Klangfeuerwerk im Hollager Hof
Dass das Akkordeon weit mehr ist als eine Quetschkommode oder ein Trekkebüdel bewies das Osnabrücker Akkordeon-Orchester am Freitag, dem 06.03.2026, auf beeindruckende Weise. Knapp 50 Gäste waren der Einladung des Heimatvereins gefolgt und erlebten im Heimathaus ein Konzert auf höchstem musikalischem Niveau.
Nach der herzlichen Begrüßung durch Franz Langelage übernahm der Dirigent Savo Čovičković das Zepter. Er führt seit 2025 die Tradition von Klaus Novak fort und zeigte sofort, welche enorme Dynamik in diesem Ensemble steckt. Die 14 Virtuosen entfachten einen Sound, der die hervorragende Akustik und den Raumklang der Diele perfekt ausnutzte und die Zuhörer von der ersten Minute an in seinen Bann zog.

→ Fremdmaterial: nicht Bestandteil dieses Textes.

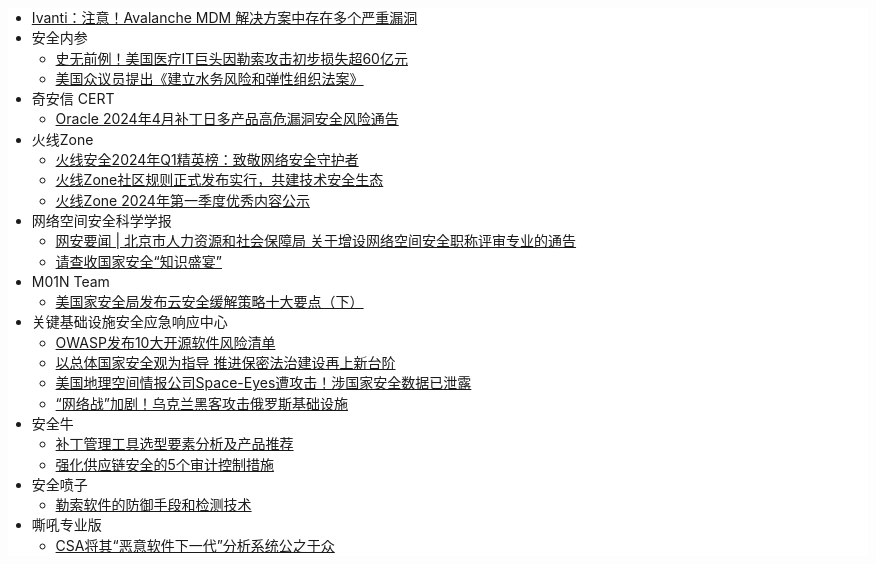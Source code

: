   - [Ivanti：注意！Avalanche MDM 解决方案中存在多个严重漏洞](https://mp.weixin.qq.com/s?__biz=MzI2NTg4OTc5Nw==&mid=2247519303&idx=2&sn=e86decfa003bf7ebcb19d43552440c7f&chksm=ea94bd2ddde3343b1eba25473eb57c432ce40d7ded22623619060fbc6c299c461dc0087f1d1b&scene=58&subscene=0#rd)
- 安全内参
  - [史无前例！美国医疗IT巨头因勒索攻击初步损失超60亿元](https://mp.weixin.qq.com/s?__biz=MzI4NDY2MDMwMw==&mid=2247511422&idx=1&sn=51f26590a8b61fc34fcf00c9c6913dc4&chksm=ebfaea5edc8d63480c8bead384ac5420a5f6f19a0533e52a4f53022b7c0d57b5e3d09232a7d2&scene=58&subscene=0#rd)
  - [美国众议员提出《建立水务风险和弹性组织法案》](https://mp.weixin.qq.com/s?__biz=MzI4NDY2MDMwMw==&mid=2247511422&idx=2&sn=8478281520f00db49a54000d0851ee15&chksm=ebfaea5edc8d6348d5cadbe01b3eab596681ca4279874663a9630703a9fe1ad0f9fcbb91ae82&scene=58&subscene=0#rd)
- 奇安信 CERT
  - [Oracle 2024年4月补丁日多产品高危漏洞安全风险通告](https://mp.weixin.qq.com/s?__biz=MzU5NDgxODU1MQ==&mid=2247500871&idx=1&sn=8b6edac403c2c8a90bdf1050ebaa2eca&chksm=fe79e0dfc90e69c91ff6729091ab42b4f9cc1537ec43a77666d33d8be8bcde7e3ed481d92f2e&scene=58&subscene=0#rd)
- 火线Zone
  - [火线安全2024年Q1精英榜：致敬网络安全守护者](https://mp.weixin.qq.com/s?__biz=MzI2NDQ5NTQzOQ==&mid=2247499025&idx=1&sn=05c35d7659dadd0b14a89dbddb50b796&chksm=eaa97531dddefc27e6874b1aab9c22fe347434eceb88a9e2db16a72e57c55e0210ac91e5eb88&scene=58&subscene=0#rd)
  - [火线Zone社区规则正式发布实行，共建技术安全生态](https://mp.weixin.qq.com/s?__biz=MzI2NDQ5NTQzOQ==&mid=2247499025&idx=2&sn=2e368a23167b27c23066d40b673ae5e0&chksm=eaa97531dddefc2732829b07cdf34981d080cce6837ccd3ae44121f3e236913af77a05e50318&scene=58&subscene=0#rd)
  - [火线Zone 2024年第一季度优秀内容公示](https://mp.weixin.qq.com/s?__biz=MzI2NDQ5NTQzOQ==&mid=2247499025&idx=3&sn=6de0d43c39c0409e5477a8ffd9ece9c6&chksm=eaa97531dddefc27a3e8c3f8d294355ad321c6a614dc4b4f8a8a5d248cfbe44c7860c61e5617&scene=58&subscene=0#rd)
- 网络空间安全科学学报
  - [网安要闻 | 北京市人力资源和社会保障局 关于增设网络空间安全职称评审专业的通告](https://mp.weixin.qq.com/s?__biz=MzI0NjU2NDMwNQ==&mid=2247499398&idx=1&sn=b1935c1338d1019007b568aa640be6cf&chksm=e9bfea38dec8632e72ae76cb9c859e5b66f8dc3a7ba364cc99aa08afb051940f6b38421d5099&scene=58&subscene=0#rd)
  - [请查收国家安全“知识盛宴”](https://mp.weixin.qq.com/s?__biz=MzI0NjU2NDMwNQ==&mid=2247499398&idx=2&sn=bd7dbf44684198d75909af7549990b9b&chksm=e9bfea38dec8632e523e51852f3b020ba92af1e488277dbd708289f45f2271487f2d1ca0416e&scene=58&subscene=0#rd)
- M01N Team
  - [美国家安全局发布云安全缓解策略十大要点（下）](https://mp.weixin.qq.com/s?__biz=MzkyMTI0NjA3OA==&mid=2247493497&idx=1&sn=b9400f134b761337866005b5b5884ec1&chksm=c1842768f6f3ae7eab5f8fdc68b422185b6b617ff443ba0915eed5925a03d6bf6f3368fd8da5&scene=58&subscene=0#rd)
- 关键基础设施安全应急响应中心
  - [OWASP发布10大开源软件风险清单](https://mp.weixin.qq.com/s?__biz=MzkyMzAwMDEyNg==&mid=2247543349&idx=1&sn=7dcbfe11b8f869e978bf0e46898e8e79&chksm=c1e9a664f69e2f72ce819e201012eb83aca6647a580285feee1a7a5fd41074efae0d14e587aa&scene=58&subscene=0#rd)
  - [以总体国家安全观为指导 推进保密法治建设再上新台阶](https://mp.weixin.qq.com/s?__biz=MzkyMzAwMDEyNg==&mid=2247543349&idx=2&sn=6b9438f9e68495d8fff568af696c3f51&chksm=c1e9a664f69e2f726f5137c0ce3d0ae61ba7f331a97cda754b0fc5ecbb951c6733c197d9e46f&scene=58&subscene=0#rd)
  - [美国地理空间情报公司Space-Eyes遭攻击！涉国家安全数据已泄露](https://mp.weixin.qq.com/s?__biz=MzkyMzAwMDEyNg==&mid=2247543349&idx=3&sn=bb35e2978d7dce170500788842a6582a&chksm=c1e9a664f69e2f72a91aba2b6de470adf2e0d10d3a5d30d81f6bfe47eda75ef78b2558a1a63e&scene=58&subscene=0#rd)
  - [“网络战”加剧！乌克兰黑客攻击俄罗斯基础设施](https://mp.weixin.qq.com/s?__biz=MzkyMzAwMDEyNg==&mid=2247543349&idx=4&sn=2cd6a35dd0f35eb38ff51d89557b01f9&chksm=c1e9a664f69e2f720503fb110caf4ac68daad3de8d6f33b65ab5d638c507432dbdce8b86b886&scene=58&subscene=0#rd)
- 安全牛
  - [补丁管理工具选型要素分析及产品推荐](https://mp.weixin.qq.com/s?__biz=MjM5Njc3NjM4MA==&mid=2651129171&idx=1&sn=d9396f7ba2452b5e0af13aafe8bd4aef&chksm=bd15b5808a623c9694fe59bc2934ca1ccda6a59fe72003209c8d0f818a9d362d642ed67b7b0e&scene=58&subscene=0#rd)
  - [强化供应链安全的5个审计控制措施](https://mp.weixin.qq.com/s?__biz=MjM5Njc3NjM4MA==&mid=2651129171&idx=2&sn=2a496f720d7e2fd2223a521f6dfd502c&chksm=bd15b5808a623c9693ef891a9a805ba018d1c0df75c43a88bbf19d3beddd3e7fd1a268ac2a76&scene=58&subscene=0#rd)
- 安全喷子
  - [勒索软件的防御手段和检测技术](https://mp.weixin.qq.com/s?__biz=MzUzMDk0MjY2NQ==&mid=2247484075&idx=1&sn=997a329028f4caf1c61aab94e7dca715&chksm=fa4b5d0dcd3cd41b3d938d15bc7b71965accaf47875df8dce4ea40c6494ecd4fbb854c77d78e&scene=58&subscene=0#rd)
- 嘶吼专业版
  - [CSA将其“恶意软件下一代”分析系统公之于众](https://mp.weixin.qq.com/s?__biz=MzI0MDY1MDU4MQ==&mid=2247574722&idx=1&sn=398b8a66be5166fc6a2324e5e7f67eea&chksm=e91474f8de63fdeeeb69ee13c5ed873a118e45899cd355a9e61d600e42a89e765f85cef08baf&scene=58&subscene=0#rd)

Vielfalt von Klassik bis ABBA
Das Programm war an Abwechslungsreichtum kaum zu überbieten. Moderiert von Eveline Pütz, spannte das Orchester den Bogen von anspruchsvoller Klassik über leidenschaftliche Tangos und diverse Medleys bis hin zu Pop-Legenden wie Udo Jürgens und ABBA. Besonders beeindruckend war die klangliche Tiefe: Durch die Aufteilung in erste, zweite und dritte Stimme, ergänzt durch Bass, Background und Schlagzeug, entstand ein orchestrales Volumen, das weit über das gewohnte Bild der besagten „Quetschkommode“ hinausging.
Ein Abend voller Höhepunkte
Nach der Pause gab Eveline Pütz Einblicke in den Aufbau des Orchesters, während die Musiker bewiesen, warum sie zur regionalen Spitze gehören. Das Ambiente des Heimathauses bot den idealen Rahmen für diesen Hörgenuss erster Güte.
Nach etwa zwei Stunden wunderbarer Unterhaltung und begeistertem Beifall entließ das Publikum die Musiker nicht ohne die obligatorische Zugabe. Einig waren sich am Ende alle: Dieses Orchester darf gerne wiederkommen!